» **WORK INSTRUCTION**
The records below must be copied in full; omit the images.

» **DATASET ENTRIES**
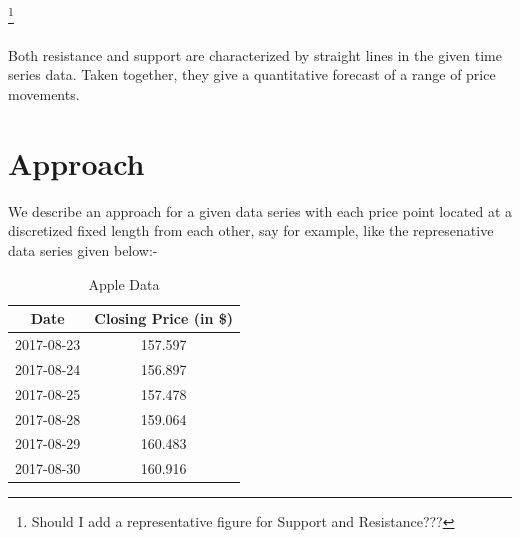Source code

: \documentclass[letterpaper, 12pt] {article}
\begin{document}
	\footnote{Should I add a representative figure for Support and Resistance???}
	
	
	\paragraph{} Both resistance and support are characterized by straight lines in the given time series data. Taken together, they give a quantitative forecast of a range of price movements.  

	\section{Approach}
	We describe an approach for a given data series with each price point located at a discretized fixed length from each other, say for example, like the represenative data series given below:-

	
	\begin{table}[h!]
		\centering
		\caption {Apple Data} \label{tab:} 
		
		\begin{tabular}{|c|c|}
			\hline
			\rowcolor[HTML]{C0C0C0} 
			{\color[HTML]{9A0000} { \textbf{Date}}} & {\color[HTML]{9A0000} {\textbf{Closing Price (in \$)}}} \\ \hline
			2017-08-23                                 & 157.597                                                     \\ \hline
			2017-08-24                                 & 156.897                                                     \\ \hline
			2017-08-25                                 & 157.478                                                     \\ \hline
			2017-08-28                                 & 159.064                                                     \\ \hline
			2017-08-29                                 & 160.483                                                     \\ \hline
			2017-08-30                                 & 160.916                                                     \\ \hline
		\end{tabular}
	\end{table}
	
\end{document}

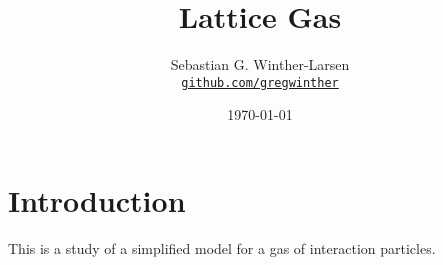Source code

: \documentclass[11pt]{amsart}
\title{Lattice Gas \\
	\hrulefill\fbox{FYS2160}\hrulefill}
\author[Winther-Larsen]{Sebastian G. Winther-Larsen \\
	\href{https://github.com/gregwinther/FYS2160/}{\texttt{github.com/gregwinther}}}
\date{\today}
\begin{document}
\maketitle

\section{Introduction}
This is a study of a simplified model for a gas of interaction particles.
\end{document}

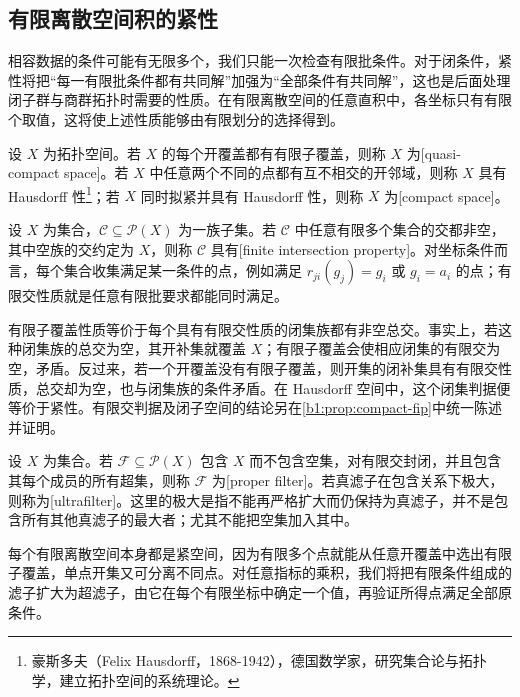 \subsection{有限离散空间积的紧性}
\label{b1:subsec:2202:04}
相容数据的条件可能有无限多个，我们只能一次检查有限批条件。对于闭条件，紧性将把“每一有限批条件都有共同解”加强为“全部条件有共同解”，这也是后面处理闭子群与商群拓扑时需要的性质。在有限离散空间的任意直积中，各坐标只有有限个取值，这将使上述性质能够由有限划分的选择得到。

\ProseParagraphBreak
设 \(X\) 为拓扑空间。若 \(X\) 的每个开覆盖都有有限子覆盖，则称 \(X\) 为[quasi-compact space]。若 \(X\) 中任意两个不同的点都有互不相交的开邻域，则称 \(X\) 具有 Hausdorff 性\footnote{豪斯多夫（Felix Hausdorff，1868-1942），德国数学家，研究集合论与拓扑学，建立拓扑空间的系统理论。}；若 \(X\) 同时拟紧并具有 Hausdorff 性，则称 \(X\) 为[compact space]。

\ProseParagraphBreak
设 \(X\) 为集合，\(\mathcal C\subseteq\mathcal P(X)\) 为一族子集。若 \(\mathcal C\) 中任意有限多个集合的交都非空，其中空族的交约定为 \(X\)，则称 \(\mathcal C\) 具有[finite intersection property]。对坐标条件而言，每个集合收集满足某一条件的点，例如满足 \(r_{ji}(g_j)=g_i\) 或 \(g_i=a_i\) 的点；有限交性质就是任意有限批要求都能同时满足。

\ProseParagraphBreak
有限子覆盖性质等价于每个具有有限交性质的闭集族都有非空总交。事实上，若这种闭集族的总交为空，其开补集就覆盖 \(X\)；有限子覆盖会使相应闭集的有限交为空，矛盾。反过来，若一个开覆盖没有有限子覆盖，则开集的闭补集具有有限交性质，总交却为空，也与闭集族的条件矛盾。在 Hausdorff 空间中，这个闭集判据便等价于紧性。有限交判据及闭子空间的结论另在\cref{b1:prop:compact-fip}中统一陈述并证明。

\ProseParagraphBreak
设 \(X\) 为集合。若 \(\mathcal F\subseteq\mathcal P(X)\) 包含 \(X\) 而不包含空集，对有限交封闭，并且包含其每个成员的所有超集，则称 \(\mathcal F\) 为[proper filter]。若真滤子在包含关系下极大，则称为[ultrafilter]。这里的极大是指不能再严格扩大而仍保持为真滤子，并不是包含所有其他真滤子的最大者；尤其不能把空集加入其中。

\ProseParagraphBreak
每个有限离散空间本身都是紧空间，因为有限多个点就能从任意开覆盖中选出有限子覆盖，单点开集又可分离不同点。对任意指标的乘积，我们将把有限条件组成的滤子扩大为超滤子，由它在每个有限坐标中确定一个值，再验证所得点满足全部原条件。

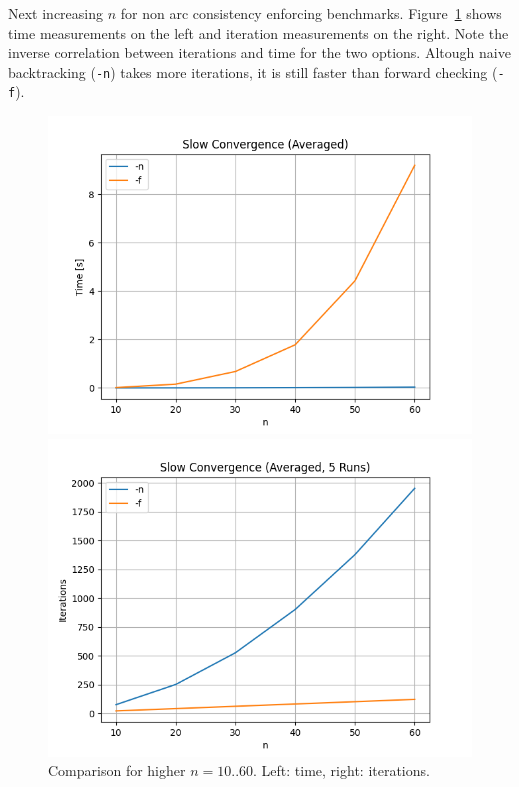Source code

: Next increasing $n$ for non arc consistency enforcing benchmarks. Figure~\ref{fig:slow:sidebyside} shows time measurements on the left and iteration measurements on the right. Note the inverse correlation between iterations and time for the two options. Altough naive backtracking (\verb|-n|) takes more iterations, it is still faster than forward checking (\verb|-f|).

\begin{figure}[ht]
	\centering
	\begin{minipage}{0.49\textwidth}
		\centering
		\includegraphics[width=\textwidth]{./Problems/slow_convergence/plots/time.png}
	\end{minipage}
	\hfill
	\begin{minipage}{0.49\textwidth}
		\centering
		\includegraphics[width=\textwidth]{./Problems/slow_convergence/plots/iterations.png}
	\end{minipage}
	\caption{Comparison for higher $n = 10..60$. Left: time, right: iterations.}
	\label{fig:slow:sidebyside}
\end{figure}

» **EXERCISE RESULT**
Source code

: \documentclass[letterpaper, 12pt] {article}
\begin{document}
	\footnote{Should I add a representative figure for Support and Resistance???}
	
	
	\paragraph{} Both resistance and support are characterized by straight lines in the given time series data. Taken together, they give a quantitative forecast of a range of price movements.  

	\section{Approach}
	We describe an approach for a given data series with each price point located at a discretized fixed length from each other, say for example, like the represenative data series given below:-

	
	\begin{table}[h!]
		\centering
		\caption {Apple Data} \label{tab:} 
		
		\begin{tabular}{|c|c|}
			\hline
			\rowcolor[HTML]{C0C0C0} 
			{\color[HTML]{9A0000} { \textbf{Date}}} & {\color[HTML]{9A0000} {\textbf{Closing Price (in \$)}}} \\ \hline
			2017-08-23                                 & 157.597                                                     \\ \hline
			2017-08-24                                 & 156.897                                                     \\ \hline
			2017-08-25                                 & 157.478                                                     \\ \hline
			2017-08-28                                 & 159.064                                                     \\ \hline
			2017-08-29                                 & 160.483                                                     \\ \hline
			2017-08-30                                 & 160.916                                                     \\ \hline
		\end{tabular}
	\end{table}
	
\end{document}

Source code

: \documentclass[11pt]{amsart}
\title{Lattice Gas \\
	\hrulefill\fbox{FYS2160}\hrulefill}
\author[Winther-Larsen]{Sebastian G. Winther-Larsen \\
	\href{https://github.com/gregwinther/FYS2160/}{\texttt{github.com/gregwinther}}}
\date{\today}
\begin{document}
\maketitle

\section{Introduction}
This is a study of a simplified model for a gas of interaction particles.
\end{document}

 \subsection{有限离散空间积的紧性}
\label{b1:subsec:2202:04}
相容数据的条件可能有无限多个，我们只能一次检查有限批条件。对于闭条件，紧性将把“每一有限批条件都有共同解”加强为“全部条件有共同解”，这也是后面处理闭子群与商群拓扑时需要的性质。在有限离散空间的任意直积中，各坐标只有有限个取值，这将使上述性质能够由有限划分的选择得到。

\ProseParagraphBreak
设 \(X\) 为拓扑空间。若 \(X\) 的每个开覆盖都有有限子覆盖，则称 \(X\) 为[quasi-compact space]。若 \(X\) 中任意两个不同的点都有互不相交的开邻域，则称 \(X\) 具有 Hausdorff 性\footnote{豪斯多夫（Felix Hausdorff，1868-1942），德国数学家，研究集合论与拓扑学，建立拓扑空间的系统理论。}；若 \(X\) 同时拟紧并具有 Hausdorff 性，则称 \(X\) 为[compact space]。

\ProseParagraphBreak
设 \(X\) 为集合，\(\mathcal C\subseteq\mathcal P(X)\) 为一族子集。若 \(\mathcal C\) 中任意有限多个集合的交都非空，其中空族的交约定为 \(X\)，则称 \(\mathcal C\) 具有[finite intersection property]。对坐标条件而言，每个集合收集满足某一条件的点，例如满足 \(r_{ji}(g_j)=g_i\) 或 \(g_i=a_i\) 的点；有限交性质就是任意有限批要求都能同时满足。

\ProseParagraphBreak
有限子覆盖性质等价于每个具有有限交性质的闭集族都有非空总交。事实上，若这种闭集族的总交为空，其开补集就覆盖 \(X\)；有限子覆盖会使相应闭集的有限交为空，矛盾。反过来，若一个开覆盖没有有限子覆盖，则开集的闭补集具有有限交性质，总交却为空，也与闭集族的条件矛盾。在 Hausdorff 空间中，这个闭集判据便等价于紧性。有限交判据及闭子空间的结论另在\cref{b1:prop:compact-fip}中统一陈述并证明。

\ProseParagraphBreak
设 \(X\) 为集合。若 \(\mathcal F\subseteq\mathcal P(X)\) 包含 \(X\) 而不包含空集，对有限交封闭，并且包含其每个成员的所有超集，则称 \(\mathcal F\) 为[proper filter]。若真滤子在包含关系下极大，则称为[ultrafilter]。这里的极大是指不能再严格扩大而仍保持为真滤子，并不是包含所有其他真滤子的最大者；尤其不能把空集加入其中。

\ProseParagraphBreak
每个有限离散空间本身都是紧空间，因为有限多个点就能从任意开覆盖中选出有限子覆盖，单点开集又可分离不同点。对任意指标的乘积，我们将把有限条件组成的滤子扩大为超滤子，由它在每个有限坐标中确定一个值，再验证所得点满足全部原条件。

Source code

: Next increasing $n$ for non arc consistency enforcing benchmarks. Figure~\ref{fig:slow:sidebyside} shows time measurements on the left and iteration measurements on the right. Note the inverse correlation between iterations and time for the two options. Altough naive backtracking (\verb|-n|) takes more iterations, it is still faster than forward checking (\verb|-f|).

\begin{figure}[ht]
	\centering
	\begin{minipage}{0.49\textwidth}
		\centering
		\includegraphics[width=\textwidth]{./Problems/slow_convergence/plots/time.png}
	\end{minipage}
	\hfill
	\begin{minipage}{0.49\textwidth}
		\centering
		\includegraphics[width=\textwidth]{./Problems/slow_convergence/plots/iterations.png}
	\end{minipage}
	\caption{Comparison for higher $n = 10..60$. Left: time, right: iterations.}
	\label{fig:slow:sidebyside}
\end{figure}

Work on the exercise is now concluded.